Are you looking for some investments that have lots of potential upside in the years ahead? Three stocks that have been struggling this year and could make for underrated buys are Teladoc Health (TDOC 2.66%), Walt Disney (DIS 0.94%), and PayPal Holdings (PYPL 0.75%). Although many investors have been bearish on these stocks, they aren't in as bad shape as they appear to be. Here's why they could make for great buys today.
1. Teladoc Health
Teladoc Health is a company that has been synonymous with the rise of telehealth. Its services make it easy for patients to stay on top of chronic conditions without having to make in-person visits. That makes follow-ups easier -- and crucial for elderly patients who struggle with mobility.
The company has also come a long way since the pandemic. Through the first half of this year, it has generated nearly $1.3 billion in revenue. And although it still incurred a loss of $134.4 million, it's showing signs that it is, at the very least, moving in the right direction.
In 2019, Teladoc generated just $553.3 million in revenue, with its loss totaling $98.9 million. This year, the company still expects to post a loss, but it projects that its top line will come in at $2.6 billion or better.
What's mind-boggling is that even with all this growth, Teladoc's stock is trading below what it was at in 2019. In the past five years, it has fallen more than 70%, which is largely due to the slide it has been on since 2021 when growth stocks were trading at inflated valuations. While Teladoc Health might have been overpriced back then, now it looks incredibly cheap at a price-to-sales (P/S) multiple of around 1.5.
For investors who are willing to be patient, Teladoc Health can be an underrated buy. The business is still growing, and it could only be a matter of time before the stock starts to rally again.
2. Walt Disney
Another stock that is struggling heavily of late is Walt Disney. Not only is it trading at its 52-week low, but it also recently hit a new nine-year low.
The company is facing multiple challenges now as its streaming service Disney+ has been losing subscribers. And with the ongoing writers' and performers' strikes in Hollywood, it might be difficult to stop that trend since new content is limited.
Plus, the company has recently announced price increases for the streaming service, which could make it even more difficult for consumers to justify keeping it.
A potential recession next year means that there could also be headwinds for its parks business, which has been the only part of its operations that has looked resilient. Through the nine-month period ended July 1, its parks, experiences, and products segment has been achieving decent 17% growth thus far, with revenue hitting $24.8 billion.
Its larger media and entertainment business has reported $42.8 billion during that same stretch, a rise of only 1%.
Disney's stock is down 6% this year. The challenges this business is facing right now aren't small, but they aren't necessarily permanent, either. The House of Mouse has strong intellectual property that it can continue to build around.
Trading at 16 times its estimated future profits, Walt Disney stock could make for a good investment to buy and hang on to for a long time. It might be one of the best bad-news buys out there right now.
3. PayPal
Fintech stock PayPal has declined 11% year to date as it also finds itself trading near multi-year lows. You have to go back to 2017 for the last time the stock was trading at consistently lower levels than where it is today.

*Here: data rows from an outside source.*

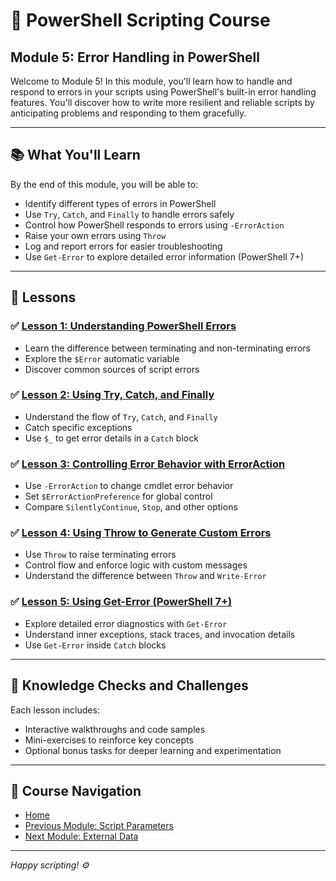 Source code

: # 🧩 PowerShell Scripting Course  
## Module 5: Error Handling in PowerShell

Welcome to Module 5! In this module, you'll learn how to handle and respond to errors in your scripts using PowerShell's built-in error handling features. You'll discover how to write more resilient and reliable scripts by anticipating problems and responding to them gracefully.

---

## 📚 What You'll Learn

By the end of this module, you will be able to:

- Identify different types of errors in PowerShell
- Use `Try`, `Catch`, and `Finally` to handle errors safely
- Control how PowerShell responds to errors using `-ErrorAction`
- Raise your own errors using `Throw`
- Log and report errors for easier troubleshooting
- Use `Get-Error` to explore detailed error information (PowerShell 7+)

---

## 📖 Lessons

### ✅ [Lesson 1: Understanding PowerShell Errors](1.Understanding_Errors.ipynb)

- Learn the difference between terminating and non-terminating errors  
- Explore the `$Error` automatic variable  
- Discover common sources of script errors  

### ✅ [Lesson 2: Using Try, Catch, and Finally](2.Try_Catch_Finally.ipynb)

- Understand the flow of `Try`, `Catch`, and `Finally`  
- Catch specific exceptions  
- Use `$_` to get error details in a `Catch` block  

### ✅ [Lesson 3: Controlling Error Behavior with ErrorAction](3.ErrorAction.ipynb)

- Use `-ErrorAction` to change cmdlet error behavior  
- Set `$ErrorActionPreference` for global control  
- Compare `SilentlyContinue`, `Stop`, and other options  

### ✅ [Lesson 4: Using Throw to Generate Custom Errors](4.Throw_Errors.ipynb)

- Use `Throw` to raise terminating errors  
- Control flow and enforce logic with custom messages  
- Understand the difference between `Throw` and `Write-Error`  

### ✅ [Lesson 5: Using Get-Error (PowerShell 7+)](6.Get-Error.ipynb)

- Explore detailed error diagnostics with `Get-Error`  
- Understand inner exceptions, stack traces, and invocation details  
- Use `Get-Error` inside `Catch` blocks  

---

## 🧠 Knowledge Checks and Challenges

Each lesson includes:

- Interactive walkthroughs and code samples  
- Mini-exercises to reinforce key concepts  
- Optional bonus tasks for deeper learning and experimentation  

---

## 📂 Course Navigation

- [Home](./README.md)  
- [Previous Module: Script Parameters](../4_Functions/README.md)  
- [Next Module: External Data](../6_External_Data/README.md)  

---

*Happy scripting! ⚙️*

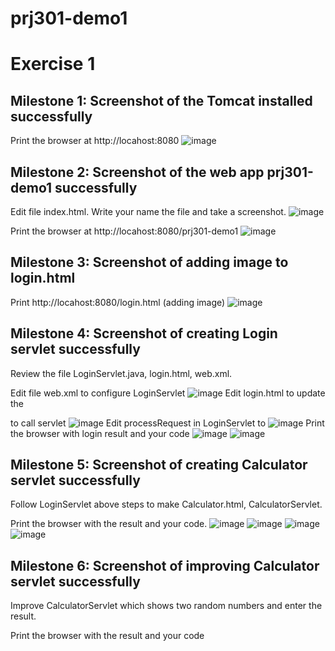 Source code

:# prj301-demo1
# Exercise 1
## Milestone 1: Screenshot of the Tomcat installed successfully
Print the browser at http://locahost:8080
![image](https://user-images.githubusercontent.com/102649750/215677295-6b109318-f697-4c5e-8eda-2b4769ff509a.png)
## Milestone 2: Screenshot of the web app prj301-demo1 successfully
Edit file index.html. Write your name the file and take a screenshot.
![image](https://user-images.githubusercontent.com/102649750/215677485-62dc7bb4-2149-4a46-a969-4e16e86833ea.png)

Print the browser at http://locahost:8080/prj301-demo1
![image](https://user-images.githubusercontent.com/102649750/215681214-6e36bdd1-d925-4e96-98f4-ffeaf2adf207.png)

## Milestone 3: Screenshot of adding image to login.html
Print http://locahost:8080/login.html (adding image)
![image](https://user-images.githubusercontent.com/102649750/215679166-6431c05a-cf5c-45eb-9335-a2a248cd4eb4.png)
##  Milestone 4: Screenshot of creating Login servlet successfully
Review the file LoginServlet.java, login.html, web.xml.

Edit file web.xml to configure LoginServlet
![image](https://user-images.githubusercontent.com/102649750/215679646-add1ae82-3a2d-4e27-9596-62f4ff6075a4.png)
Edit login.html to update the <form action=xxxx > to call servlet
![image](https://user-images.githubusercontent.com/102649750/215679804-be3b4846-1d79-4618-9c11-d792201247f0.png)
Edit processRequest in LoginServlet to
![image](https://user-images.githubusercontent.com/102649750/215679952-8773ad53-91d4-4516-ab67-b1b4d7a2c5f8.png)
Print the browser with login result and your code
![image](https://user-images.githubusercontent.com/102649750/215680072-067727c9-079f-4cfa-a497-91f26ac22656.png)
![image](https://user-images.githubusercontent.com/102649750/215680437-54aa32e3-9fbb-4d24-9021-e144baa0b0bc.png)

## Milestone 5: Screenshot of creating Calculator servlet successfully
Follow LoginServlet above steps to make Calculator.html, CalculatorServlet.

Print the browser with the result and your code.
![image](https://user-images.githubusercontent.com/102649750/215680223-833d0963-a1da-41b2-b1f2-0c4eacc57b90.png)
![image](https://user-images.githubusercontent.com/102649750/215680264-b24c1813-787d-45cb-924d-3944da8ba8a9.png)
![image](https://user-images.githubusercontent.com/102649750/215680311-a400085f-89af-4189-9f29-ee89b3f9d3bb.png)
![image](https://user-images.githubusercontent.com/102649750/215680375-41db5cc5-8a28-4c83-9bb8-8b044c05b91f.png)

## Milestone 6: Screenshot of improving Calculator servlet successfully
Improve CalculatorServlet which shows two random numbers and enter the result.

Print the browser with the result and your code
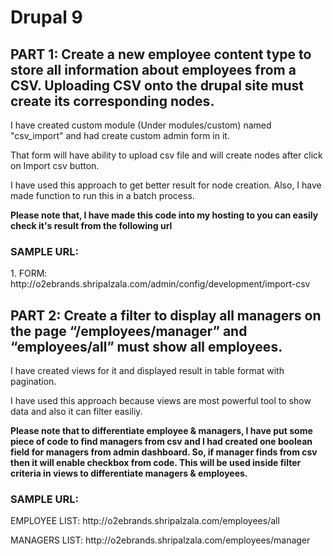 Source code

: <h1>Drupal 9</h1>

<h2>PART 1: Create a new employee content type to store all information about employees from a CSV. Uploading CSV onto the drupal site must create its corresponding nodes.</h2>

<p>I have created custom module (Under modules/custom) named "csv_import" and had create custom admin form in it.</p>
<p>That form will have ability to upload csv file and will create nodes after click on Import csv button.</p>

<p>I have used this approach to get better result for node creation. Also, I have made function to run this in a batch process.</p>

<p><b>Please note that, I have made this code into my hosting to you can easily check it's result from the following url</b></p>

<h3>SAMPLE URL:</h3>
<p>1. FORM: http://o2ebrands.shripalzala.com/admin/config/development/import-csv </p>


<h2>PART 2: Create a filter to display all managers on the page “/employees/manager” and “employees/all” must show all employees.</h2>

<p>I have created views for it and displayed result in table format with pagination.</p>
<p>I have used this approach because views are most powerful tool to show data and also it can filter easiliy.</p>

<p><b>Please note that to differentiate employee & managers, I have put some piece of code to find managers from csv and I had created one boolean field for managers from admin dashboard. So, if manager finds from csv then it will enable checkbox from code. This will be used inside filter criteria in views to differentiate managers & employees.</b></p>

<h3>SAMPLE URL:</h3>
<p> EMPLOYEE LIST: http://o2ebrands.shripalzala.com/employees/all </p>
<p> MANAGERS LIST: http://o2ebrands.shripalzala.com/employees/manager </p>
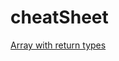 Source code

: # cheatSheet


[Array with return types](https://github.com/ZorefCode/cheatSheet/blob/main/arrayCheatSheet.js)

The digital payments company is a leader in its industry, with about 400 million active consumer accounts last quarter, for the period ended June 30. Its growth hasn't been as strong as in previous years, but it's still a business that reported a solid profit margin of 14% last quarter. And with $7.3 billion in revenue, it generated 7% year-over-year growth even as consumers have been tightening up their spending.
Despite a questionable economy and competition from more payment services, PayPal continues to grow, and that's a great sign -- all while remaining profitable.
At a forward price-to-earnings multiple of 11, this is an incredibly cheap stock right now. Investors might be bearish on its short-term prospects and its recent performance, but PayPal is still a solid stock to hang on to for the long haul. Adding it to your portfolio now could result in significant returns in the future.